Bunların ne olduğu belirtilmelidir:
- Maküler döküntü - farklı renkte düz lezyonlar olarak görünür, genellikle cildin geri kalanından daha kızarıktır.
- Maküler-papüler döküntü - renk değişikliğine daha küçük sert çıkıntılar olan papüller eşlik ettiğinde ortaya çıkar.
- Papüler döküntü - cilt renginde eritemli değişikliklerden yoksundur, sadece papüller vardır.
- Liken benzeri döküntü - deri lezyonları liken deriye benzer, papüller parlaktır, doğrusal olabilir
- Püstüler döküntü - saç folikülleri ile ilgili olmayan çok sayıda püstül ile karakterizedir
İlaç döküntüsü - ilaçlar ve otoimmün hastalıklar
İlaç döküntüsü, uyuşturucu kullanımının tek olumsuz belirtisi değildir. Bazı ilaçların kullanımı, aşağıdakiler gibi belirli otoimmün hastalıkları da tetikleyebilir:
- pemfigus - penisilamin, kaptopril ve fenilbutazon kullanımından kaynaklanır. Yaygın ve yaprak döken pemfigusu ayırt ediyoruz. Pemfigus vulgaris, mukoza zarlarında ve deride kabarcıklar ve erozyonlar şeklinde değişikliklerle karakterizedir. Epidermis küçülebilir.
Yaprak döken pemfigus durumunda, pul pul dökülen erozyonlar ve sığ kabarcıklar şeklindeki püskürmeler karakteristiktir.
Pemfigus tedavisi, hastalığın otoimmün nedenlerine bağlı olarak kortikosteroidlerin immünosupresif ilaçlarla kombinasyon halinde kullanılmasını içerir. Bu durumda en yaygın olarak kullanılan immünosupresanlar, siklofosfamid, metotreksat ve azatioprindir.
- pemfigoid - büllöz, eritemli veya ürtikeryal lezyonlar olarak kendini gösterir. Furosemid, ibuprofen, penisilamin, salazosulfapyridine ile indüklenebilir. Tedavi kortikosteroidler kullanır.
- lineer IgA büllöz dermatoz - eritematöz ödem değişiklikleri temelinde meydana gelen gruplanmış, büyük ve iyi gerilmiş kabarcıklar şeklini alır. Vankomisin, rifampisin, fenitoin ve kaptopril değişikliklere katkıda bulunur.

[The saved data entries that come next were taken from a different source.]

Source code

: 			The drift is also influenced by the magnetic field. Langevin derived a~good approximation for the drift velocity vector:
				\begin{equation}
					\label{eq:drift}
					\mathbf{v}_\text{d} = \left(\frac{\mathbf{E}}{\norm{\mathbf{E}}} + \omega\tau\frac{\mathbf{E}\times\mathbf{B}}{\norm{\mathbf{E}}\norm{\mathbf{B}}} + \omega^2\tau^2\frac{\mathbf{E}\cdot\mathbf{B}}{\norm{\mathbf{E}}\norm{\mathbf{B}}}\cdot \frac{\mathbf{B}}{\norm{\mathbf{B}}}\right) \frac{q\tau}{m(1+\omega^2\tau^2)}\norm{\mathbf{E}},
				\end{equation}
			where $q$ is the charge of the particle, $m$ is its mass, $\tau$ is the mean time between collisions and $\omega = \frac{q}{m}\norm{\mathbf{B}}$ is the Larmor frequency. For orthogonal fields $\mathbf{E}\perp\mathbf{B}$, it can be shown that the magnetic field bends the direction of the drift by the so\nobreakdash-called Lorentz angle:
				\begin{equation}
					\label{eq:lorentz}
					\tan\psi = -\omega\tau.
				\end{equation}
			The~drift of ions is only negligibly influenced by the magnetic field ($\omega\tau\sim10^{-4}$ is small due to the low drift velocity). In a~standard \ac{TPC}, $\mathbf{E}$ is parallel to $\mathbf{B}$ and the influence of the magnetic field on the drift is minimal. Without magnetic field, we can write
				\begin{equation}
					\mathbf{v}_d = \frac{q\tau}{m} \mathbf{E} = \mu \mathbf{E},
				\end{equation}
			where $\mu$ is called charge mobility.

Sülfapiridin veya sülfonların kortikosteroidlerle kombinasyon halinde kullanılması tavsiye edilir.
- Edinilmiş kabarcıklı epidermal ayrılma - yaralanmalara maruz kalan bölgelerde kaşıntı eşliğinde büyük kabarcıklar görülür. Değişiklikler sülfonamidler, sülfametoksipiridazin, furosemid ve penisilamin kullanımıyla ilişkili olabilir. Tedavi, kortikosteroidlerle kombine edilmiş sülfonlara dayanır.
- Lupus eritematozus - bir kelebeğin karakteristik şeklini alan yüzde eritem şeklinde döküntüler meydana gelir. Hidralazin, hidantoin, izoniazid ve streptomisin ile indüklenebilir. Terapide kortikosteroidler ve immünosupresif ilaçlar kullanılır.

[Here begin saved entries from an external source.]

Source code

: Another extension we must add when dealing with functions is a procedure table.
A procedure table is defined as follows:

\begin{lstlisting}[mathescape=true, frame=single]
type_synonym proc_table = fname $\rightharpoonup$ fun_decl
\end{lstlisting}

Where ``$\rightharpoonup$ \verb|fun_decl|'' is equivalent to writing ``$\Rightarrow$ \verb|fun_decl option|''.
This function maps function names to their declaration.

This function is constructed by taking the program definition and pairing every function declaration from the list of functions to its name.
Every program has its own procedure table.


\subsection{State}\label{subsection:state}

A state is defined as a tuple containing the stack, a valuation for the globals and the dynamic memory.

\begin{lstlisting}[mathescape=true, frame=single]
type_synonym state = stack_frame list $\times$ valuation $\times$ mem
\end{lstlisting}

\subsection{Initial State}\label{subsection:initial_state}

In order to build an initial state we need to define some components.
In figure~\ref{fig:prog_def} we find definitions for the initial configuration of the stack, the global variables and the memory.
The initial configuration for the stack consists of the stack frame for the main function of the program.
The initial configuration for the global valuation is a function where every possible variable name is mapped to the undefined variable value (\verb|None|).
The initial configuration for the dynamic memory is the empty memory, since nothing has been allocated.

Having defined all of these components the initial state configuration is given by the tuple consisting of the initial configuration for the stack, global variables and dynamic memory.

İlaç döküntüleri - tanı ve tedavi
İlaç döküntüleri ciltte çeşitli şekillerde kendini gösterir ve genellikle reaksiyondan sorumlu ilacın geri çekilmesi, onu tersine çevirmek için yeterlidir. Bununla birlikte, kapsamlı bir teşhis ve uygun tedavi için her zaman bir doktora gitmeye değer, çünkü görünüşte önemsiz bazı semptomlar kritik durumlardan önce gelebilir ve ölüme bile yol açabilir.

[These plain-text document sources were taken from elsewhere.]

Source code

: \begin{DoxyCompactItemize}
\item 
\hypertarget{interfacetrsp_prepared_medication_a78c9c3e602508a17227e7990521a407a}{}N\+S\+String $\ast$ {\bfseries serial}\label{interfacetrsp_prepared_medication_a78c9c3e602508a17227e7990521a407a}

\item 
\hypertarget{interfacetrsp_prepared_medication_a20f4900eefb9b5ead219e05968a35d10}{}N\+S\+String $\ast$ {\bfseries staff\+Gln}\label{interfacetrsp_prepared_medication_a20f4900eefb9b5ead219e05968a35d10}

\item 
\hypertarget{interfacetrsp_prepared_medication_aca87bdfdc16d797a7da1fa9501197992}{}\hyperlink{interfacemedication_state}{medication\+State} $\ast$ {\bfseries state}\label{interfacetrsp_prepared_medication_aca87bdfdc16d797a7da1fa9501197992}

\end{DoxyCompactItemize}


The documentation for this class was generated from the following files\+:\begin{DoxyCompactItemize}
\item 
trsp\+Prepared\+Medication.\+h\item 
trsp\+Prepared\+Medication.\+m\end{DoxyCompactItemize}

Teşhis, büyük ölçüde kullanılan maddelerin ayrıntılı bir geçmişinin toplanmasına dayanır. Maruz kalma veya intradermal testler de sıklıkla gerçekleştirilir. Anafilaktik şok reaksiyonu geliştirme riski yüksek olduğundan bu testler genellikle sadece hastanelerde yapılır. İntradermal testler, çeşitli konsantrasyonlarda test ilacının intradermal enjeksiyonundan oluşur.
Temas alerji testleri için, deri üzerindeki bir doku üzerinde test maddesinin konumuna ve alanı folyo ile kaplamaya dayalı olarak epidermal yama testleri de kullanılabilir. Sonuçlar 48 ve 72 saat sonra okunur. Alerjiyi doğrulayan durumlarda ciltte kızarıklık veya egzama gelişir.
İlaç döküntüsü tanısında radyoalerjik absorpsiyon testi (RAST) de kullanılmaktadır. Bu durumda farmasötik olan spesifik alerjenlere karşı vücutta üretilen spesifik IgE antikorlarının kanda tespit edilmesini sağlar.
Önerimiz: Kalıcı ilaç eritemi: nedenleri, belirtileri, tedavisi
Kaynakça:
- Jabłońska Stefania, Majewski Sławomir, "Deri hastalıkları ve cinsel yolla bulaşan hastalıklar", 1. baskı, Varşova 2019, ISBN 978-83-200-4707-3
Tıp öğrencisi. Sağlık ve sağlıklı beslenme dahil onunla ilgili her şey konusunda tutkulu. Boş zamanlarında polisiye romanları okumak ve kuvvet antrenmanları yapmakla meşgul.